As an active microwave device, synthetic aperture radar (SAR) uses the backscatter of objects for imaging. SAR image ship targets are characterized by unclear contour information, a complex background and strong scattering. Existing deep learning detection algorithms derived from anchor-based methods mostly rely on expert experience to set a series of hyperparameters, and it is difficult to characterize the unique characteristics of SAR image ship targets, which greatly limits detection accuracy and speed. Therefore, this paper proposes a new lightweight position-enhanced anchor-free SAR ship detection algorithm called LPEDet. First, to resolve unclear SAR target contours and multiscale performance problems, we used YOLOX as the benchmark framework and redesigned the lightweight multiscale backbone, called NLCNet, which balances detection speed and accuracy. Second, for the strong scattering characteristics of the SAR target, we designed a new position-enhanced attention strategy, which suppresses background clutter by adding position information to the channel attention that highlights the target information to more accurately identify and locate the target. The experimental results for two large-scale SAR target detection datasets, SSDD and HRSID, show that our method achieves a higher detection accuracy and a faster detection speed than state-of-the-art SAR target detection methods.

Keywords:

deep learning; SAR ship detection; position-enhanced attention; lightweight backbone

1. Introduction

SAR is one of the main ways of imaging Earth’s surface for civilian and military research purposes at any time of day and is not affected by the weather or other imaging characteristics. With rapid updates of tools, information and technology, a large number of SAR images have been obtained. Due to the particularities of SAR imaging, the artificial interpretation of SAR images is a time-consuming and labor-intensive process and so a considerable amount of data have not been fully utilized. SAR image target detection aims to automatically locate and identify specific targets from images and has wide application prospects in real life. For example, in a military context, location detection of specific military targets is conducive to tactical deployment and coastal defense early warning capabilities. In a civil context, the detection of smuggling and illegal fishing vessels is helpful for the monitoring and management of maritime transport.

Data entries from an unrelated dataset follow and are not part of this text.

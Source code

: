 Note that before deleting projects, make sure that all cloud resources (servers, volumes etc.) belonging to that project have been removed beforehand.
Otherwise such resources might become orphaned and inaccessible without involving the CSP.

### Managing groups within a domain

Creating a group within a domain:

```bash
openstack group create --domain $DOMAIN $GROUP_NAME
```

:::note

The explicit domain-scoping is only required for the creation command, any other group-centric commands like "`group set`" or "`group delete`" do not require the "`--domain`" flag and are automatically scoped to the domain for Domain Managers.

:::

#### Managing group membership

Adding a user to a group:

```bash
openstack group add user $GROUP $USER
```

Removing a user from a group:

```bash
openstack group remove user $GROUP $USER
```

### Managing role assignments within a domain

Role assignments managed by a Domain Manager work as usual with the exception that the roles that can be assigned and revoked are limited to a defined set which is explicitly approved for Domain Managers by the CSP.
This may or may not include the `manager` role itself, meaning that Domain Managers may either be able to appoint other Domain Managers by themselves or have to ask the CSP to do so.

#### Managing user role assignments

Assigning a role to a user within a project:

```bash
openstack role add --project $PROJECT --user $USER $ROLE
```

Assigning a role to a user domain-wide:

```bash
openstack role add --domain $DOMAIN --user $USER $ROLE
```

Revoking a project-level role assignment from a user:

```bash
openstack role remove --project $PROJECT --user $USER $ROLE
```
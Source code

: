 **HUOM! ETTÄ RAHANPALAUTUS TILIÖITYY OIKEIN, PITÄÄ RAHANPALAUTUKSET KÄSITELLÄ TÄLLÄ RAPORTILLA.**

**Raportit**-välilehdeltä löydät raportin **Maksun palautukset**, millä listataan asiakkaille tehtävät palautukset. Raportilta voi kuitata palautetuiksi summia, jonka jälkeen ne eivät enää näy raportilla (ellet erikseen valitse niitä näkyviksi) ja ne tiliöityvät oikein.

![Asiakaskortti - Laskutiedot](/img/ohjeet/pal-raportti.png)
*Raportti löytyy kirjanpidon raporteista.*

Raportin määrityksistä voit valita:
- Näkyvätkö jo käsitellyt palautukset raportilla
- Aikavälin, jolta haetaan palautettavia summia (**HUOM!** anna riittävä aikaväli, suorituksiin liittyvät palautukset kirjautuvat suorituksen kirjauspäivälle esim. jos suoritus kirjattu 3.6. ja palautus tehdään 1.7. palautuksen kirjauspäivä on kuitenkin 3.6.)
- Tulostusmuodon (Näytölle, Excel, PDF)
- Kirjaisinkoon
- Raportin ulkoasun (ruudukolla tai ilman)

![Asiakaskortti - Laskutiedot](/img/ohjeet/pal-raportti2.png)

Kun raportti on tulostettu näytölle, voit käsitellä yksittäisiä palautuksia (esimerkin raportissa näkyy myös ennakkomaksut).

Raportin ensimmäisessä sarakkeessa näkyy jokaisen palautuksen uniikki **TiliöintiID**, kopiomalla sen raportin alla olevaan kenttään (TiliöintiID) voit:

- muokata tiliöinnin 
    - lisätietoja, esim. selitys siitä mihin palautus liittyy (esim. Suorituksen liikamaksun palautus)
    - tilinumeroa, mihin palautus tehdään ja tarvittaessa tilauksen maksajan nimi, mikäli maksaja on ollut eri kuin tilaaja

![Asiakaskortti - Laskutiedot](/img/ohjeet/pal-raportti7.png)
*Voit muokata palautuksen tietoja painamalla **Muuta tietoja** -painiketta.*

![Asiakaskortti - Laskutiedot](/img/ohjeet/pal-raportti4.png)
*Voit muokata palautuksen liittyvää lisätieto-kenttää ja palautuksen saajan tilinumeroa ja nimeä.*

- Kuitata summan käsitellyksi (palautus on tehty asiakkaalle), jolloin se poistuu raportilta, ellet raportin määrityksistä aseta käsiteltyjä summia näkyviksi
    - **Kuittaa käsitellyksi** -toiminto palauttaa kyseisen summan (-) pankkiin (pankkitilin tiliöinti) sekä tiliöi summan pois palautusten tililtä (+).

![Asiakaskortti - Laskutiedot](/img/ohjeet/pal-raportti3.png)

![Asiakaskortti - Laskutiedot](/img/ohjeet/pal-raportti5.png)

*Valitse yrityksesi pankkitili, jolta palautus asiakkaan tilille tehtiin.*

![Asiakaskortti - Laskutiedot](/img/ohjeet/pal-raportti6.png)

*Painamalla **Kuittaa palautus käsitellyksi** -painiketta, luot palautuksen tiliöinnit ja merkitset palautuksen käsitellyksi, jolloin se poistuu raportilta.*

Since optical images are widely used in daily life, many researchers have developed numerous target detection algorithms based on optical images, but there are relatively few studies on SAR images. Due to the long imaging wavelength and complex imaging mechanism of SAR images, their targets are discontinuous; that is, they are composed of multiple discrete and irregular bright spots of scattering centers. Therefore, SAR images are difficult to interpret intuitively. At the same time, SAR images have the characteristics of an uneven target distribution and great sparsity. These characteristics make SAR image target detection very different from common optical image target detection. When target detection models used for optical images are directly used for SAR image detection without considering the particularity of SAR images, the advantages of the algorithm are not fully manifested. The development of SAR image target detection technology can be introduced via the following two aspects: traditional SAR target detection and SAR ship detection using deep learning.

Traditional SAR image target detection algorithms mainly include the constant false alarm rate (CFAR) [1] detection algorithm based on the background clutter statistical distribution and artificial image texture feature detection algorithms. The method based on the CFAR uses the background units around the target and selects the constant false alarm probability to determine the detection threshold. There are two main reasons for its poor detection rate: one is that the same statistical model is used for all the clutter in the sliding window, which easily leads to a mismatch of the statistical model in the maladaptive regions. Second, the algorithm does not make full use of the feature information in the image, but only uses the statistical distribution characteristics of the image gray values. Huang et al. [2] proposed a CFAR algorithm based on target semantic features, which has a lower false alarm rate when detecting targets in high-resolution SAR images. The detection algorithm based on artificial extraction of image texture features has good performance for some kinds of target detection; however, in the case of large differences in target features, the performance drops significantly. Stein et al. [3] proposed a target detection method based on the rotation-invariant wavelet transform. Compared with the CFAR detection algorithm, the texture feature-based algorithm utilizes more image information and has higher detection accuracy. However, texture features need to be extracted by manual design, and the design process is complicated and time-consuming, so it is difficult to ensure the timeliness of detection.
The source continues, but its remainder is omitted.